Salveen Richter: Thank you.
Operator: The next question will come from Geoff Meacham with Bank of America. Please go ahead.
Geoff Meacham: Hey, guys. Thanks so much for the question and congrats on the data. On vanza, I just have a couple of questions, can you follow SKYLINE or RIDGELINE in an extension? I’m just trying to think if you can pick-up more differentiation versus TRIKAFTA, just in terms of maybe exacerbations or measuring pancreatic efficiency over a longer period. I guess ultimately, where I’m going is that, sweat chloride isn’t regularly used in the clinic for treatment decisions, so I’m trying to see rationale for maybe switching a patient away from TRIKAFTA if they are stable. Thank you.
Reshma Kewalramani: Yeah. Hey, thanks, Geoff. This is Reshma. Let me take that one. When we think about the patients who were enrolled in both the SKYLINE trials for the 12-year-old and above and the RIDGELINE patients, six to 11, there are already extension studies, so those patients have the opportunity to roll over into open-label extension studies, just like we did with TRIKAFTA. And I do suspect you’re right about the ability to evaluate and document the overall improvements in patients with CF lives over time. And just to give you a sense for what I’m looking at and why I say that, if you look in the safety table that were one of the slides, unsurprisingly, the most common or one of the most common AEs in this patient population is pulmonary exacerbation.
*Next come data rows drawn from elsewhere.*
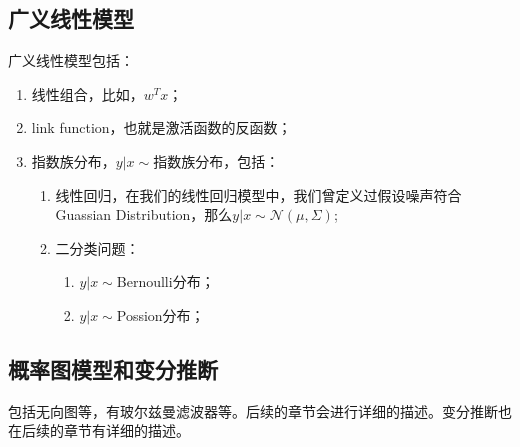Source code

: \documentclass[a4paper]{article}
\begin{document}
\subsection{广义线性模型}
广义线性模型包括：
\begin{enumerate}[itemindent = 1em, itemsep = 0.4pt, parsep=0.5pt, topsep = 0.5pt]
\item 线性组合，比如，$w^Tx$；
\item link function，也就是激活函数的反函数；
\item 指数族分布，$y|x\sim$指数族分布，包括：
    \begin{enumerate}[itemindent = 1em, itemsep = 0.4pt, parsep=0.5pt, topsep = 0.5pt]
        \item 线性回归，在我们的线性回归模型中，我们曾定义过假设噪声符合Guassian Distribution，那么$y|x\sim\mathcal{N}(\mu, \Sigma)$;
        \item 二分类问题：
        \begin{enumerate}[itemindent = 1em, itemsep = 0.4pt, parsep=0.5pt, topsep = 0.5pt]
            \item $y|x\sim$Bernoulli分布；
            \item $y|x\sim$Possion分布；
        \end{enumerate}
    \end{enumerate}
\end{enumerate}

\subsection{概率图模型和变分推断}
包括无向图等，有玻尔兹曼滤波器等。后续的章节会进行详细的描述。变分推断也在后续的章节有详细的描述。
\end{document}
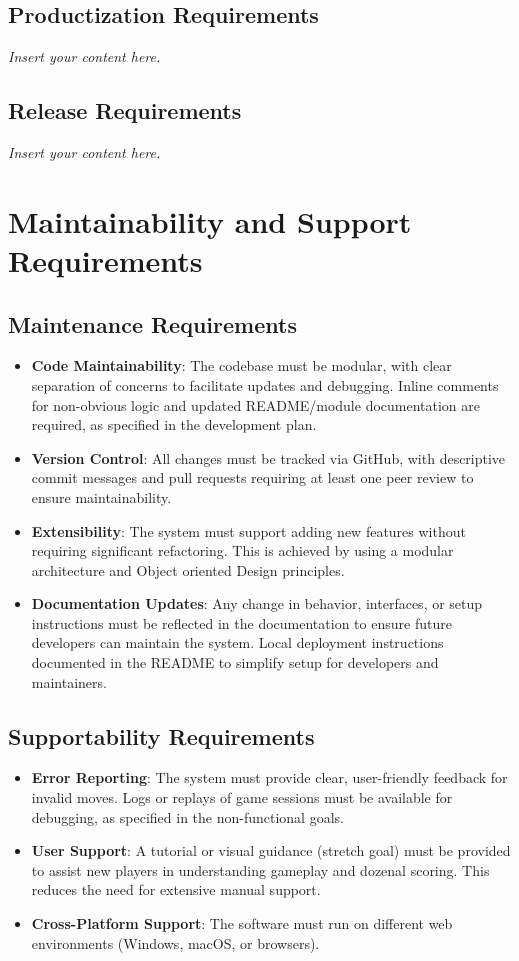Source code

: \documentclass[12pt]{article}
\newcommand{\lips}{\textit{Insert your content here.}}
\begin{document}
\subsection{Productization Requirements}
\lips
\subsection{Release Requirements}
\lips

\section{Maintainability and Support Requirements}
\subsection{Maintenance Requirements}

\begin{itemize}
    \item \textbf{Code Maintainability}: The codebase must be modular, with clear separation of concerns to facilitate updates and debugging. Inline comments for non-obvious logic and updated README/module documentation are required, as specified in the development plan.
    \item \textbf{Version Control}: All changes must be tracked via GitHub, with descriptive commit messages and pull requests requiring at least one peer review to ensure maintainability.
    \item \textbf{Extensibility}: The system must support adding new features without requiring significant refactoring. This is achieved by using a modular architecture and Object oriented Design principles.
    \item \textbf{Documentation Updates}: Any change in behavior, interfaces, or setup instructions must be reflected in the documentation to ensure future developers can maintain the system. Local deployment instructions documented in the README to simplify setup for developers and maintainers.
\end{itemize}

\subsection{Supportability Requirements}

\begin{itemize}
    \item \textbf{Error Reporting}: The system must provide clear, user-friendly feedback for invalid moves. Logs or replays of game sessions must be available for debugging, as specified in the non-functional goals.
    \item \textbf{User Support}: A tutorial or visual guidance (stretch goal) must be provided to assist new players in understanding gameplay and dozenal scoring. This reduces the need for extensive manual support.
    \item \textbf{Cross-Platform Support}: The software must run on different web environments (Windows, macOS, or browsers). 
\end{itemize}
\end{document}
And if you look, there are less pulmonary exacerbations numerically in those safety table in the patients on vanza than the patients who are on TRIKAFTA, and TRIKAFTA is an amazing drug that is already documented improvements in pulmonary exacerbation and other longer-term outcomes. So, I do think you’re very correct that we will be able to pick up these long-term outcomes as these patients are followed in the open-label extension studies and then as they are followed in registries and we are very fortunate in CF that the registries already exist and the vast majority of patients with cystic fibrosis are followed in registries.
Geoff Meacham: Thank you.
Operator: The next question will come from Mohit Bansal with Wells Fargo. Please go ahead.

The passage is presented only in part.